Fair Haven officials aren’t quite out of the woods yet when it comes to adapting to changes to the borough’s tree preservation ordinance. And now, they have a little company.

On Tuesday night, Rumson’s council suddenly found itself in the middle of a thorny debate over the efficacy of its tree preservation law after a Navesink Avenue property’s tree population was decimated last week, residents said.

Change to the ordinance and bolstered enforcement are likely, council members said.

Sparking the debate was Clean Ocean Action founder and executive director Cindy Zipf, who lives next door to 35 Navesink Avenue, where an “egregious act” of clear-cutting occurred a week ago, she told the council.  Saws and excavators tore through the vacant lot, which is slated to be built upon, leaving only eight trees, Zipf’s husband, Rick Jones, said. Neighbors estimate 84 trees came down.

Problem: only 23 “trees” were allowed by permit to be cut down. A tree is not technically a tree in Rumson unless it’s four-inches in diameter and at least four-and-a-half-feet tall, meaning a property owner can put an ax to any tree that doesn’t fit those requirements.

Under Rumson’s ordinance, which was adopted in 2002, a permit is required to cut down any trees that meet or exceed that requirement. Owners are not allowed to cut down more than 40 percent of a property’s tree population; that’s considered clear-cutting.

Neighbors say an illegal clear-cutting occurred at 35 Navesink, and they’re riled up.

“I saw what was a beautiful wooded lot disappear before my eyes,” said Bill Wilby, of Holly Tree Lane. “If that’s not a case of clear-cutting, I don’t know what clear-cutting is.”

But Rumson officials say the owner of the property, which is only listed as Petcon at 35 Navesink LLC, and its contractors followed the proper procedures outlined in the ordinance.

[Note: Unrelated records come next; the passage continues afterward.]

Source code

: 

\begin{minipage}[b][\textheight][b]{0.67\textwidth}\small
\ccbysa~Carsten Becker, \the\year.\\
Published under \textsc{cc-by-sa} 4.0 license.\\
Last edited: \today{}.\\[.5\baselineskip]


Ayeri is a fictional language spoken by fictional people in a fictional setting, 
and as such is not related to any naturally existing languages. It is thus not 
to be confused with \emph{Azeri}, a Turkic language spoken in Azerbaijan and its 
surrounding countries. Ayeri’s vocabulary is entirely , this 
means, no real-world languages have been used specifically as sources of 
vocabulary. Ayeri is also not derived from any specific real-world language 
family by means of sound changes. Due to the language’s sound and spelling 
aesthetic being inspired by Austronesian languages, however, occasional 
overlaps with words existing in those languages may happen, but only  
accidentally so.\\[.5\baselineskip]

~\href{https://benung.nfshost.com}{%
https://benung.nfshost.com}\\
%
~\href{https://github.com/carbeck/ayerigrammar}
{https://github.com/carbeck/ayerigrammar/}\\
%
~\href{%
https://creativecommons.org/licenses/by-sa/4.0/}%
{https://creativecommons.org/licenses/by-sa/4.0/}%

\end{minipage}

It was a lack of enforcement, and perhaps some bumps by an excavator into some perfectly healthy — and large — trees that caused what and instantaneously change the character of the area, near the east end of the Navesink River, several neighbors said.

Shade Tree Commission Chairman Doug Spencer said he agreed that “what was done is hideous.”

“There were a lot of omissions, obviously, and it needs to be looked at,” Councilwoman Joan DeVoe said.

Residents suggested the borough council review the ordinance — which they said works, for the most part — as well as look into adding more oversight of the permitting process and the work being done.

One point of contention Tuesday was the way permits are handled.

In order to obtain a permit, a qualified tree expert must visit the property and sign off on which tree are  to be removed. In Rumson’s case, the tree expert, Steven Becker, also was the contractor cutting down the trees on the property.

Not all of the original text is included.